🤖 AI Summary
Depression diagnosis has long relied on subjective clinical assessments, suffering from insufficient objectivity and diagnostic delay. This study conducts a systematic review of 139 EEG-based machine learning studies published between 1985 and 2024, adhering to the PRISMA framework. It establishes, for the first time, a comprehensive methodological taxonomy spanning data acquisition, artifact correction, time-frequency feature extraction, model architectures (e.g., SVM, CNN, LSTM), and multicenter validation. Key bottlenecks identified include poor model generalizability, weak cross-device robustness, and overreliance on small, single-center datasets for peak reported accuracy (~94%).
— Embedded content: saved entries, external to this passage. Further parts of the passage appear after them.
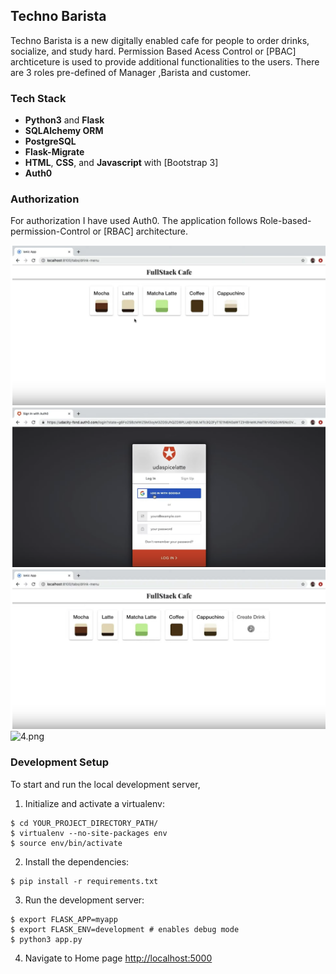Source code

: Techno Barista
-----
Techno Barista is a new digitally enabled cafe for people to order drinks, socialize, and study hard. 
Permission Based Acess Control or [PBAC] archticeture is used to provide additional functionalities to the users.
There are 3 roles pre-defined of Manager ,Barista and customer.

### Tech Stack
* **Python3** and **Flask** 
* **SQLAlchemy ORM** 
* **PostgreSQL** 
* **Flask-Migrate** 
* **HTML**, **CSS**, and **Javascript** with [Bootstrap 3]
* **Auth0** 

### Authorization
For authorization I have used Auth0.
The application follows Role-based-permission-Control or [RBAC] architecture.

![1.png](1.png)
![2.png](2.png)
![3.png](3.png)
![4.png](4.ppng)


### Development Setup

To start and run the local development server,

1. Initialize and activate a virtualenv:
  ```
  $ cd YOUR_PROJECT_DIRECTORY_PATH/
  $ virtualenv --no-site-packages env
  $ source env/bin/activate
  ```

2. Install the dependencies:
  ```
  $ pip install -r requirements.txt
  ```

3. Run the development server:
  ```
  $ export FLASK_APP=myapp
  $ export FLASK_ENV=development # enables debug mode
  $ python3 app.py
  ```

4. Navigate to Home page [http://localhost:5000](http://localhost:5000)
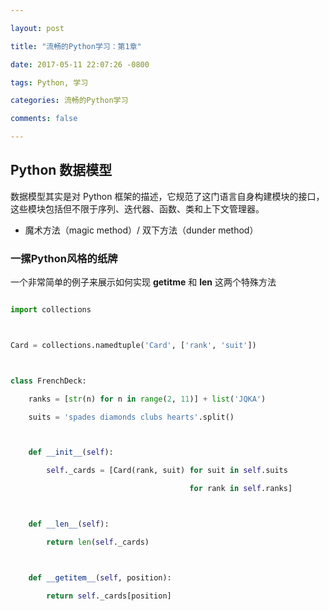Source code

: ---
layout: post
title: "流畅的Python学习：第1章"
date: 2017-05-11 22:07:26 -0800
tags: Python, 学习
categories: 流畅的Python学习
comments: false
---

## Python 数据模型
数据模型其实是对 Python 框架的描述，它规范了这门语言自身构建模块的接口，这些模块包括但不限于序列、迭代器、函数、类和上下文管理器。
+ 魔术方法（magic method）/ 双下方法（dunder method）

### 一摞Python风格的纸牌
一个非常简单的例子来展示如何实现 __getitme__ 和 __len__ 这两个特殊方法
```python
import collections

Card = collections.namedtuple('Card', ['rank', 'suit'])

class FrenchDeck:
    ranks = [str(n) for n in range(2, 11)] + list('JQKA')
    suits = 'spades diamonds clubs hearts'.split()

    def __init__(self):
        self._cards = [Card(rank, suit) for suit in self.suits
                                        for rank in self.ranks]

    def __len__(self):
        return len(self._cards)

    def __getitem__(self, position):
        return self._cards[position]
```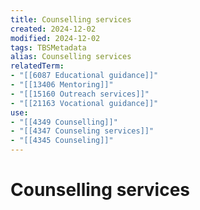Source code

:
 ```yaml
---
title: Counselling services
created: 2024-12-02
modified: 2024-12-02
tags: TBSMetadata
alias: Counselling services
relatedTerm:
- "[[6087 Educational guidance]]"
- "[[13406 Mentoring]]"
- "[[15160 Outreach services]]"
- "[[21163 Vocational guidance]]"
use:
- "[[4349 Counselling]]"
- "[[4347 Counseling services]]"
- "[[4345 Counseling]]"
---
```

# Counselling services
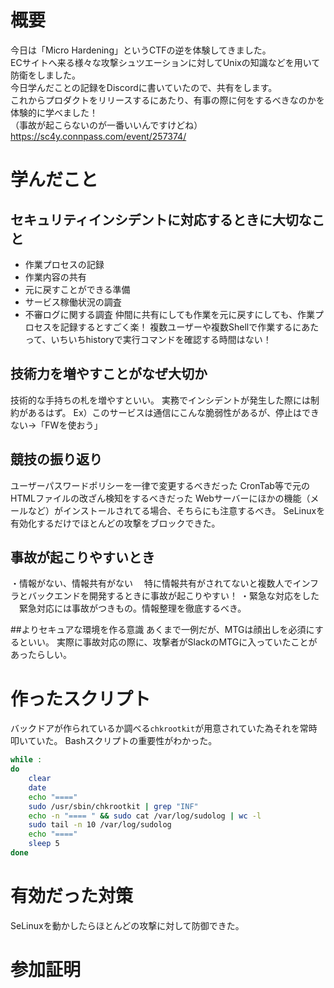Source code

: # 概要

今日は「Micro Hardening」というCTFの逆を体験してきました。  
ECサイトへ来る様々な攻撃シュツエーションに対してUnixの知識などを用いて防衛をしました。  
今日学んだことの記録をDiscordに書いていたので、共有をします。  
これからプロダクトをリリースするにあたり、有事の際に何をするべきなのかを体験的に学べました！  
（事故が起こらないのが一番いいんですけどね）  
https://sc4y.connpass.com/event/257374/

# 学んだこと

## セキュリティインシデントに対応するときに大切なこと
- 作業プロセスの記録
- 作業内容の共有
- 元に戻すことができる準備
- サービス稼働状況の調査
- 不審ログに関する調査
仲間に共有にしても作業を元に戻すにしても、作業プロセスを記録するとすごく楽！
複数ユーザーや複数Shellで作業するにあたって、いちいちhistoryで実行コマンドを確認する時間はない！

## 技術力を増やすことがなぜ大切か
技術的な手持ちの札を増やすといい。
実務でインシデントが発生した際には制約があるはず。
Ex）このサービスは通信にこんな脆弱性があるが、停止はできない→「FWを使おう」

## 競技の振り返り
ユーザーパスワードポリシーを一律で変更するべきだった
CronTab等で元のHTMLファイルの改ざん検知をするべきだった
Webサーバーにほかの機能（メールなど）がインストールされてる場合、そちらにも注意するべき。
SeLinuxを有効化するだけでほとんどの攻撃をブロックできた。

## 事故が起こりやすいとき
・情報がない、情報共有がない
　特に情報共有がされてないと複数人でインフラとバックエンドを開発するときに事故が起こりやすい！
・緊急な対応をした
　緊急対応には事故がつきもの。情報整理を徹底するべき。

##よりセキュアな環境を作る意識
あくまで一例だが、MTGは顔出しを必須にするといい。
実際に事故対応の際に、攻撃者がSlackのMTGに入っていたことがあったらしい。

# 作ったスクリプト

バックドアが作られているか調べる`chkrootkit`が用意されていた為それを常時叩いていた。
Bashスクリプトの重要性がわかった。

```bash
while :
do
    clear
    date
    echo "===="
    sudo /usr/sbin/chkrootkit | grep "INF"
    echo -n "==== " && sudo cat /var/log/sudolog | wc -l
    sudo tail -n 10 /var/log/sudolog
    echo "===="
    sleep 5
done
```

# 有効だった対策

SeLinuxを動かしたらほとんどの攻撃に対して防御できた。

# 参加証明

[](./参加証明書.pdf)
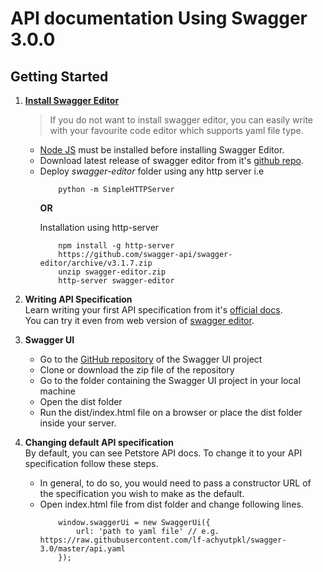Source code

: # API documentation Using Swagger 3.0.0

## Getting Started
1. [__Install Swagger Editor__](http://editor.swagger.io/)
    > If you do not want to install swagger editor, you can easily write with your favourite code editor which supports yaml file type.
    
   *  [Node JS](https://nodejs.org/en/) must be installed before installing Swagger Editor.
   *  Download latest release of swagger editor from it's [github repo](https://github.com/swagger-api/swagger-editor/releases).
   *  Deploy _swagger-editor_ folder using any http server i.e 
        ```shell
            python -m SimpleHTTPServer
        ```
        __OR__ <p>
        Installation using http-server
        ```shell
            npm install -g http-server
            https://github.com/swagger-api/swagger-editor/archive/v3.1.7.zip
            unzip swagger-editor.zip
            http-server swagger-editor
        ```

2. __Writing API Specification__ <br/>
    Learn writing your first API specification from it's [official docs](https://swagger.io/docs/specification/basic-structure/). <br/>
    You can try it even from web version of [swagger editor](http://editor.swagger.io/).
    
3.  __Swagger UI__
    * Go to the [GitHub repository](https://github.com/swagger-api/swagger-ui) of the Swagger UI project
    * Clone or download the zip file of the repository
    * Go to the folder containing the Swagger UI project in your local machine
    * Open the dist folder
    * Run the dist/index.html file on a browser or place the dist folder inside your server.

4. __Changing default API specification__ <br/>
By default, you can see Petstore API docs. To change it to your API specification follow these steps.
    * In general, to do so, you would need to pass a constructor URL of the specification you wish to make as the default. 
    * Open index.html file from dist folder and change following lines.
        ```JS
            window.swaggerUi = new SwaggerUi({
                url: 'path to yaml file' // e.g. https://raw.githubusercontent.com/lf-achyutpkl/swagger-3.0/master/api.yaml
            });
        ```
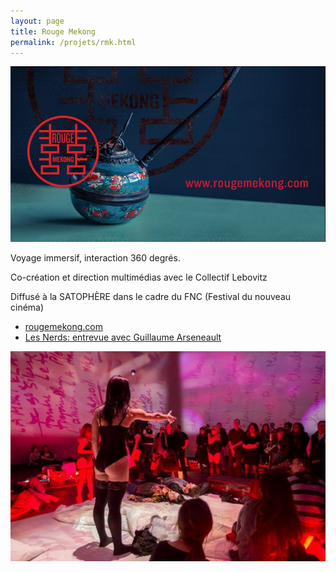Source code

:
 ```yaml
---
layout: page
title: Rouge Mekong
permalink: /projets/rmk.html
---
```

![img_rmk_01.jpg](../../assets/img/img_rmk_01.jpg)

Voyage immersif,  interaction 360 degrés.

Co-création et direction multimédias avec le Collectif Lebovitz

Diffusé à la SATOPHÈRE dans le cadre du FNC (Festival du nouveau cinéma)

* [rougemekong.com](http://www.rougemekong.com)
* [Les Nerds: entrevue avec Guillaume Arseneault](http://www.lesnerds.ca/rouge-mekong-voyage-immersif-entrevue-avec-guillaume-arsenault/)




![img_rmk_01.jpg](../../assets/img/img_rmk_02.jpg)
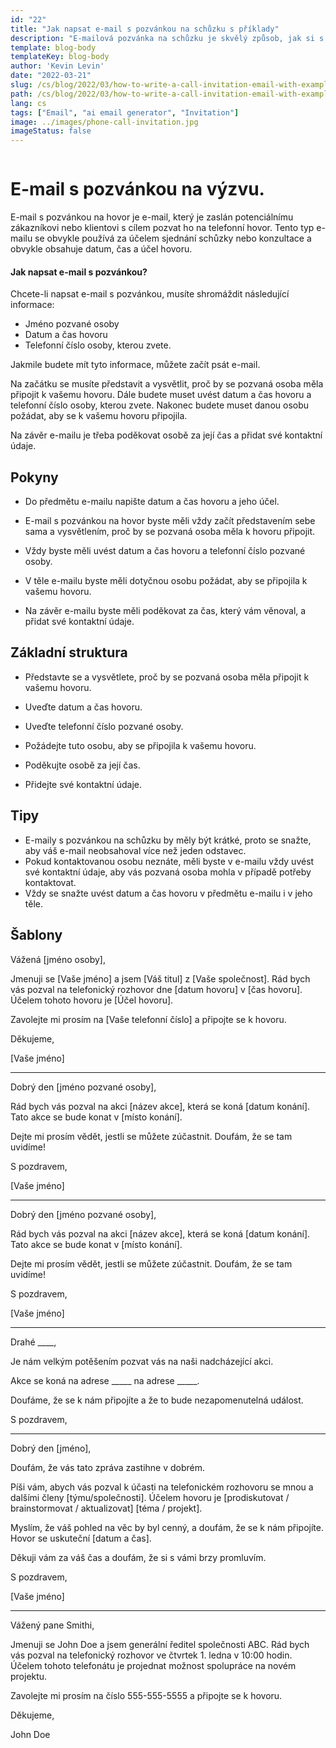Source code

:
 ```yaml
---
id: "22"
title: "Jak napsat e-mail s pozvánkou na schůzku s příklady"
description: "E-mailová pozvánka na schůzku je skvělý způsob, jak si s potenciálním zákazníkem nebo klientem domluvit schůzku nebo konzultaci."
template: blog-body
templateKey: blog-body
author: 'Kevin Levin'
date: "2022-03-21"
slug: /cs/blog/2022/03/how-to-write-a-call-invitation-email-with-examples
path: /cs/blog/2022/03/how-to-write-a-call-invitation-email-with-examples
lang: cs
tags: ["Email", "ai email generator", "Invitation"]
image: ../images/phone-call-invitation.jpg
imageStatus: false
---
```


```toc
```

# E-mail s pozvánkou na výzvu.


E-mail s pozvánkou na hovor je e-mail, který je zaslán potenciálnímu zákazníkovi nebo klientovi s cílem pozvat ho na telefonní hovor. Tento typ e-mailu se obvykle používá za účelem sjednání schůzky nebo konzultace a obvykle obsahuje datum, čas a účel hovoru.

#### Jak napsat e-mail s pozvánkou?

Chcete-li napsat e-mail s pozvánkou, musíte shromáždit následující informace:

- Jméno pozvané osoby
- Datum a čas hovoru
- Telefonní číslo osoby, kterou zvete.

Jakmile budete mít tyto informace, můžete začít psát e-mail.

Na začátku se musíte představit a vysvětlit, proč by se pozvaná osoba měla připojit k vašemu hovoru. Dále budete muset uvést datum a čas hovoru a telefonní číslo osoby, kterou zvete. Nakonec budete muset danou osobu požádat, aby se k vašemu hovoru připojila.

Na závěr e-mailu je třeba poděkovat osobě za její čas a přidat své kontaktní údaje.

## Pokyny

- Do předmětu e-mailu napište datum a čas hovoru a jeho účel.

- E-mail s pozvánkou na hovor byste měli vždy začít představením sebe sama a vysvětlením, proč by se pozvaná osoba měla k hovoru připojit.

- Vždy byste měli uvést datum a čas hovoru a telefonní číslo pozvané osoby.

- V těle e-mailu byste měli dotyčnou osobu požádat, aby se připojila k vašemu hovoru.

- Na závěr e-mailu byste měli poděkovat za čas, který vám věnoval, a přidat své kontaktní údaje.


## Základní struktura

- Představte se a vysvětlete, proč by se pozvaná osoba měla připojit k vašemu hovoru.

- Uveďte datum a čas hovoru.

- Uveďte telefonní číslo pozvané osoby.

- Požádejte tuto osobu, aby se připojila k vašemu hovoru.

- Poděkujte osobě za její čas.

- Přidejte své kontaktní údaje.


## Tipy

- E-maily s pozvánkou na schůzku by měly být krátké, proto se snažte, aby váš e-mail neobsahoval více než jeden odstavec.
- Pokud kontaktovanou osobu neznáte, měli byste v e-mailu vždy uvést své kontaktní údaje, aby vás pozvaná osoba mohla v případě potřeby kontaktovat.
- Vždy se snažte uvést datum a čas hovoru v předmětu e-mailu i v jeho těle.

## Šablony

Vážená [jméno osoby],

Jmenuji se [Vaše jméno] a jsem [Váš titul] z [Vaše společnost]. Rád bych vás pozval na telefonický rozhovor dne [datum hovoru] v [čas hovoru]. Účelem tohoto hovoru je [Účel hovoru].

Zavolejte mi prosím na [Vaše telefonní číslo] a připojte se k hovoru.

Děkujeme,

[Vaše jméno]

---

Dobrý den [jméno pozvané osoby],

Rád bych vás pozval na akci [název akce], která se koná [datum konání]. Tato akce se bude konat v [místo konání].

Dejte mi prosím vědět, jestli se můžete zúčastnit. Doufám, že se tam uvidíme!

S pozdravem,

[Vaše jméno]

---

Dobrý den [jméno pozvané osoby],

Rád bych vás pozval na akci [název akce], která se koná [datum konání]. Tato akce se bude konat v [místo konání].

Dejte mi prosím vědět, jestli se můžete zúčastnit. Doufám, že se tam uvidíme!

S pozdravem,

[Vaše jméno]

---

Drahé ____,

Je nám velkým potěšením pozvat vás na naši nadcházející akci.

Akce se koná na adrese _____ na adrese _____.

Doufáme, že se k nám připojíte a že to bude nezapomenutelná událost.

S pozdravem,

---

Dobrý den [jméno],

Doufám, že vás tato zpráva zastihne v dobrém.

Píši vám, abych vás pozval k účasti na telefonickém rozhovoru se mnou a dalšími členy [týmu/společnosti]. Účelem hovoru je [prodiskutovat / brainstormovat / aktualizovat] [téma / projekt].

Myslím, že váš pohled na věc by byl cenný, a doufám, že se k nám připojíte. Hovor se uskuteční [datum a čas].

Děkuji vám za váš čas a doufám, že si s vámi brzy promluvím.

S pozdravem,

[Vaše jméno]

---

Vážený pane Smithi,

Jmenuji se John Doe a jsem generální ředitel společnosti ABC. Rád bych vás pozval na telefonický rozhovor ve čtvrtek 1. ledna v 10:00 hodin. Účelem tohoto telefonátu je projednat možnost spolupráce na novém projektu.

Zavolejte mi prosím na číslo 555-555-5555 a připojte se k hovoru.

Děkujeme,

John Doe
To bridge the translational gap, we propose three clinically oriented pathways: (1) lightweight deployment on wearable platforms, (2) enhanced model interpretability, and (3) real-time analytical frameworks. The work delivers a standardized classification scheme and a methodology evaluation matrix, providing a rigorous, evidence-based foundation for EEG-driven intelligent depression diagnosis.
📝 Abstract
Depression disorder is a serious health condition that has affected the lives of millions of people around the world. Diagnosis of depression is a challenging practice that relies heavily on subjective studies and, in most cases, suffers from late findings. Electroencephalography (EEG) biomarkers have been suggested and investigated in recent years as a potential transformative objective practice. In this article, for the first time, a detailed systematic review of EEG-based depression diagnosis approaches is conducted using advanced machine learning techniques and statistical analyses. For this, 938 potentially relevant articles (since 1985) were initially detected and filtered into 139 relevant articles based on the review scheme 'preferred reporting items for systematic reviews and meta-analyses (PRISMA).' This article compares and discusses the selected articles and categorizes them according to the type of machine learning techniques and statistical analyses. Algorithms, preprocessing techniques, extracted features, and data acquisition systems are discussed and summarized. This review paper explains the existing challenges of the current algorithms and sheds light on the future direction of the field. This systematic review outlines the issues and challenges in machine intelligence for the diagnosis of EEG depression that can be addressed in future studies and possibly in future wearable technologies.